Satellites are so fast that they cause a Doppler shift relative to the speed of light.  For a typical low-orbit satellite, this can cause of a shift of up to 20 kHz  at 430 MHz.


Although each satellite only has a bandwidth of 20 kHz, the frequency changes by the same amount just because of the speed at which it orbits the Earth…

This is like the world of “The Taming of the Shrew.”  So how do you normally tame the shrew?  There seem to be a few ways…

(1) The easiest way is to make a “frequency comparison table.” For example, it looks like this for a satellite called AO-73.

AO-73 Frequency table
UPLINK
(435MHz)
.130
.135
.140
.145
.150
DOWNLINK
(145MHz)
.970
.965
.960
.955
.950


This, along with checking whether the Doppler shift is positive or negative depending on the satellite’s position, marking the frequency, making a small dot, and checking the return (=loop test) while determining the frequency…or rather, listening this seems to be the orthodox method.

When listening to the satellite band, this is probably why you hear a dot code before calling the station you’ve got your eye on.

(2) If you go beyond this, you usually need to rely on a computer. (me too.)   I use “HRD Satellite Tracking” built into the comprehensive amateur radio PC app “HamRadioDeluxe.”  Previously, I used two rigs, an IC-706mk2G and an IC-7100, with their transmit and receive frequencies linked via CI-V.

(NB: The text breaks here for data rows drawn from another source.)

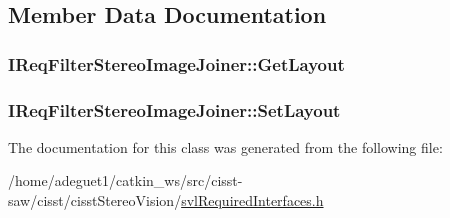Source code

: \subsection{Member Data Documentation}
\hypertarget{class_i_req_filter_stereo_image_joiner_a39c729d4120ae4e0cc05b58d9e478812}{
\subsubsection[{Get\-Layout}]{ I\-Req\-Filter\-Stereo\-Image\-Joiner\-::\-Get\-Layout}}\label{class_i_req_filter_stereo_image_joiner_a39c729d4120ae4e0cc05b58d9e478812}
\hypertarget{class_i_req_filter_stereo_image_joiner_a5e2f7bb1b492d0001721ae8dea1348b7}{
\subsubsection[{Set\-Layout}]{ I\-Req\-Filter\-Stereo\-Image\-Joiner\-::\-Set\-Layout}}\label{class_i_req_filter_stereo_image_joiner_a5e2f7bb1b492d0001721ae8dea1348b7}


The documentation for this class was generated from the following file\-:\begin{DoxyCompactItemize}
\item 
/home/adeguet1/catkin\-\_\-ws/src/cisst-\/saw/cisst/cisst\-Stereo\-Vision/\hyperlink{svl_required_interfaces_8h}{svl\-Required\-Interfaces.\-h}\end{DoxyCompactItemize}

But when fine-tuning the frequency, I had to unlink them and operate them manually. Eventually, I settled on a “semi-analog manual operation” where I adjusted the frequency shown in the screenshot below to the frequency I was watching the actual rig (145.959MHz in the case below) using the slider bar, and then manually adjusted the transmitting rig to the uplink frequency I had obtained (435.141MHz in this case).

What a waste…



If I use it properly, I’m sure it would be easy to operate with a smart frequency tracking, but I find this semi-manual operation of the VFO quite enjoyable, and I refuse to evolve any further (hi).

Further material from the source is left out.